DAKAR (Reuters) – Opposition candidates in Senegal’s presidential election have accused the authorities of dragging their feet on setting a new date for the vote after a court ruled that a 10-month postponement was unlawful.
President Macky Sall last week promised he would abide by the Constitutional Council’s request for the vote to be scheduled as soon as possible.
The court blocked Sall’s parliament-backed decree to postpone the election, originally scheduled for Feb. 25.
Sall faced significant domestic and international pressure to accept the council’s ruling after the crisis triggered violent street protests and warnings of authoritarian overreach in one of coup-hit West Africa’s more stable democracies.
But a new date has yet to be set, stoking concern among opposition candidates, some of whom are pushing for the election to take place before Sall’s mandate ends on April 2.

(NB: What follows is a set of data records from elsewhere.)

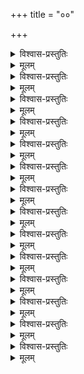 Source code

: +++
title = "००"

+++


<details><summary>विश्वास-प्रस्तुतिः</summary>

यश् **चकार** सकलार्थ-सम्पदां  
व्यञ्जनीं द्रमिड-वेद-सङ्गतिम् ।  
तं द्वितीय-शठ-कोपम् अन्वहं  
**स्तौमि** सुन्दर-वराह्वयम् मुनिम् ॥ १ ॥
</details>

<details><summary>मूलम्</summary>

यश्चकार सकलार्थसम्पदां  
व्यञ्जनीं द्रमिडवेदसङ्गतिम् ।  
तं द्वितीयशठकोपमन्वहं  
स्तौमि सुन्दरवराह्वयम् मुनिम् ॥ १ ॥
</details>


<details><summary>विश्वास-प्रस्तुतिः</summary>

आचार्योदितपद्धत्या द्रामिडाम्नायसङ्गतिम् ।  
अभिधास्ये विशेषज्ञैर् आदराद् गृह्यताम् इह ॥ २ ॥
</details>

<details><summary>मूलम्</summary>

आचार्योदितपद्धत्या द्रामिडाम्नायसङ्गतिम् ।  
अभिधास्ये विशेषज्ञैर् आदराद् गृह्यताम् इह ॥ २ ॥
</details>


<details><summary>विश्वास-प्रस्तुतिः</summary>

श्रीमान् गुणाम्बु-निधिर् अवाप्त-समस्त-कामः  
शौरिः शठारिम् अनुजन्म-**परिभ्रमन्तम्** ।  
आकस्मिकेक्षण-वशाद् **अतिनित्य-मुक्तम्**  
बृन्दा-तृणी-करण-शक्ति-धरश् **चकार** ॥ ३ ॥
</details>

<details><summary>मूलम्</summary>

श्रीमान् गुणाम्बुनिधिर् अवाप्तसमस्तकामः  
शौरिः शठारिम् अनुजन्मपरिभ्रमन्तम् ।  
आकस्मिकेक्षणवशाद् अतिनित्यमुक्तम्  
बृन्दातृणीकरणशक्तिधरश् चकार ॥ ३ ॥
</details>


<details><summary>विश्वास-प्रस्तुतिः</summary>

आद्ये वयस्य् अपि ततो **ऽनुभवन्** मुरारिम्  
अ-स्तन्य-पान-रसिकः शठजिन् मुनीन्द्रः ।  
**आस्थाय** मौनम् **अवधीर्य** च लोक-वृत्तम्  
आषोडशाब्दम् **अतिवाहितवान्** दिनानि ॥ ४ ॥
</details>

<details><summary>मूलम्</summary>

आद्ये वयस्यपि ततोऽनुभवन् मुरारिम्  
अस्तन्यपानरसिकः शठजिन् मुनीन्द्रः ।  
आस्थाय मौनम् अवधीर्य च लोकवृत्तम्  
आषोडशाब्दम् अतिवाहितवान् दिनानि ॥ ४ ॥
</details>


<details><summary>विश्वास-प्रस्तुतिः</summary>

ये राघवे भरत-लक्ष्मण-जानकीनां,  
ये घोष-मुग्ध-सु-दृशाम् अपि नन्द-सूनौ ।  
भावा रसैक-वपुषः प्रथिताः शठारिस्  
तान् एव वा तद्-अधिकान् उत तत्र **लेभे** ॥ ५ ॥
</details>

<details><summary>मूलम्</summary>

ये राघवे भरतलक्ष्मणजानकीनां  
ये घोषमुग्धसुदृशामपि नन्दसूनौ ।  
भावा रसैकवपुषः प्रथिताः शठारिस्  
तानेव वा तदधिकान् उत तत्र लेभे ॥ ५ ॥
</details>


<details><summary>विश्वास-प्रस्तुतिः</summary>

प्रह्लाद-नारद-प्रमुख-प्रभवा च भक्तिः  
स्नेहस् तथा दशरथार्जुन-बान्धवोत्थैः ।  
सर्वे च ते शठ-जितः पुरुषे परस्मिन्  
**आनन्दने** पद-जुषाम् **अतिमात्रम् आसन्** ॥ ६ ॥
</details>

<details><summary>मूलम्</summary>

प्रह्लादनारदप्रमुखप्रभवा च भक्तिः  
स्नेहस्तथा दशरथार्जुनबान्धवोत्थैः ।  
सर्वे च ते शठजितः पुरुषे परस्मिन्  
आनन्दने पदजुषाम् अतिमात्रम् आसन् ॥ ६ ॥
</details>


<details><summary>विश्वास-प्रस्तुतिः</summary>

इत्थं हरेर् अनुभवामृत-वारि-राशिर्  
अन्तर् मुनेः शठ-रिपोर् अ-मितः शरीरे ।  
सूक्त्या बहिः **परिवहन्** सुतरां जगन्ति  
सद्यः **सिषेच** घन-संसरणानलानि ॥ ७ ॥+++(4)+++
</details>

<details><summary>मूलम्</summary>

इत्थं हरेर् अनुभवामृतवारिराशिर्  
अन्तर्मुनेः शठरिपोर् अमितः शरीरे ।  
सूक्त्या बहिः परिवहन् सुतरां जगन्ति  
सद्यः सिषेच घनसंसरणानलानि ॥ ७ ॥
</details>


<details><summary>विश्वास-प्रस्तुतिः</summary>

माता-पितृ-प्रभृतितोऽपि च वत्सलत्वात्  
सर्वोपकार-चपलात् शठ-जिन्-मुनीन्द्रात् ।  
वेदश् चतुर्-विधतया **विदितः** स साक्षाद्  
**आविर्बभूव** हि निबन्ध-चतुष्टयात्मा ॥ ८ ॥
</details>

<details><summary>मूलम्</summary>

मातापितृप्रभृतितोऽपि च वत्सलत्वात्  
सर्वोपकारचपलात् शठजिन्मुनीन्द्रात् ।  
वेदश् चतुर्विधतया विदितः स साक्षाद्  
आविर्बभूव हि निबन्धचतुष्टयात्मा ॥ ८ ॥
</details>


<details><summary>विश्वास-प्रस्तुतिः</summary>

शब्दस्य संस्कृततया यदि **गौरवं स्याद्**  
बौद्धादि-शास्त्र-वचसाम् अपि तत्-**प्रसङ्गः** ।  
वाच्येन चेत् **कथितम्** उत्तम-वाच्यम् एषु  
भाषा निकर्ष इह तेन न शक्यशङ्कः ॥ ९ ॥+++(5)+++
</details>

<details><summary>मूलम्</summary>

शब्दस्य संस्कृततया यदि गौरवं स्याद्  
बौद्धादिशास्त्रवचसामपि तत्प्रसङ्गः ।  
वाच्येन चेत् कथितमुत्तमवाच्यम् एषु  
भाषा निकर्ष इह तेन न शक्यशङ्कः ॥ ९ ॥
</details>


<details><summary>विश्वास-प्रस्तुतिः</summary>

पुंस्त्वं **नियम्य** पुरुषोत्तमता-विशिष्टे  
स्त्री-प्राय-भाव-कथनाज् जगतो ऽखिलस्य ।  
पुंसां च रञ्जक-वपुर् गुणवत्तया ऽपि  
शौरेः शठारि-यमिनो **ऽजनि** कामिनीत्वम् ॥ १० ॥
</details>

<details><summary>मूलम्</summary>

पुंस्त्वं नियम्य पुरुषोत्तमताविशिष्टे  
स्त्रीप्रायभावकथनाज् जगतोऽखिलस्य ।  
पुंसां च रञ्जकवपुर् गुणवत्तयापि  
शौरेः शठारियमिनोऽजनि कामिनीत्वम् ॥ १० ॥
</details>


<details><summary>विश्वास-प्रस्तुतिः</summary>

या **प्रीतिर्** अस्ति विषयेष्व् अ-विवेक-भाजां  
सैका ऽच्युते **भवति** भक्ति-पदाभिधेया ।  
भक्तिस् तु काम इह तत्-कमनीय-रूपे+++(5)+++  
तस्मान् मुनेर् **अजनि** कामुक-वाक्य-भङ्गी ॥ ११ ॥
</details>

<details><summary>मूलम्</summary>

या प्रीतिरस्ति विषयेष्वविवेकभाजां  
सैकाच्युते भवति भक्तिपदाभिधेया ।  
भक्तिस्तु काम इह तत्कमनीयरूपे  
तस्मान् मुनेर् अजनि कामुकवाक्यभङ्गी ॥ ११ ॥
</details>

<details><summary>विश्वास-प्रस्तुतिः</summary>

यश् चेतसैव **विशदानुभवः** परस्मिन्  
**संश्लेष** एष गुण-रत्न-महाम्बु-राशौ ।  
**विच्छित्तिर्** अस्य **विरहस्** त्व् इह याऽङ्गसङ्ग-+  
+अलाभ-व्यथा **विरचिता** मुनि-पुङ्-गवस्य ॥ १२ ॥
</details>

<details><summary>मूलम्</summary>

यश्चेतसैव विशदानुभवः परस्मिन्  
संश्लेष एष गुणरत्नमहाम्बुराशौ ।  
विच्छित्तिर् अस्य विरहस्त्व् इह या आङ्गसङ्ग+  
+अलाभव्यथाविरचिता मुनिपुङ्गवस्य ॥ १२ ॥
</details>


<details><summary>विश्वास-प्रस्तुतिः</summary>

**तत्रार्थयद्** भव-शमम् प्रथमे प्रबन्धे  
शौरेर् गुणं शठ-जिद् **अन्वभवद्** द्वितीये ।  
**तृष्णाम् अवर्धयत** भोक्तुम् इमं तृतीये  
यावन् मनो-रथम्, **अलब्ध**+++(←लुङ्)+++ फलं चतुर्थे ॥ १३ ॥
</details>

<details><summary>मूलम्</summary>

तत्रार्थयद् भवशमम् प्रथमे प्रबन्धे  
शौरेर् गुणं शठजिद् अन्वभवद् द्वितीये ।  
तृष्णाम् अवर्धयत भोक्तुमिमं तृतीये  
यावन्मनोरथम् अलब्धफलं चतुर्थे ॥ १३ ॥
</details>


<details><summary>विश्वास-प्रस्तुतिः</summary>

**कैङ्कर्यम्** अस्य, नियमावधि, वैर्य्-उपायं  
तत्-स्वी-क्रिया--विषय-बन्ध--निराशके च ।  
शीलं हरेर्, **अधिगताधिगमं** शठारिस्  
तुर्य-प्रबन्ध-शतकैर् दशभिर् **जगाद** ॥ १४ ॥
</details>

<details><summary>मूलम्</summary>

कैङ्कर्यम् अस्य नियमावधि वैर्युपायं  
तत् स्वीक्रियाविषयबन्ध निराशके च ।  
शीलं हरेर् अधिगताधिगमं शठारिस्  
तुर्यप्रबन्धशतकैर् दशभिर् जगाद ॥ १४ ॥
</details>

In a joint statement late on Tuesday, 16 of the 19 presidential contenders complained about an “inexplicable slowness” enacting the council’s ruling.
They said the slow resumption of electoral operations showed Sall’s unwillingness to launch a process that would lead to a change of power.
The presidency did not respond to a request for comment.
Asked in a press conference on Tuesday about the end of Sall’s mandate on April 2, Justice Minister Aïssata Tall Sall said it was up for debate.
“I do not know if the presidential election will happen (before April 2),” she said.
“But as for those who say there will be a power vacuum from April 2… it’s a debate between lawyers and constitutional experts,” she added.
Senegal had never previously delayed a presidential vote and many of the opposition saw the attempted postponement as an effort by the president to extend his mandate via an “institutional coup.”
Sall, 62, is not standing for re-election, having reached the constitutional limit of two terms in power.
He has said the vote’s postponement was needed due to a dispute over the candidate list and alleged corruption within the Constitutional Council, which it denies.
The Constitutional Council published an amended list of 19 presidential candidates on Tuesday that was almost unchanged from the original. Just one candidate was removed because she had withdrawn her application.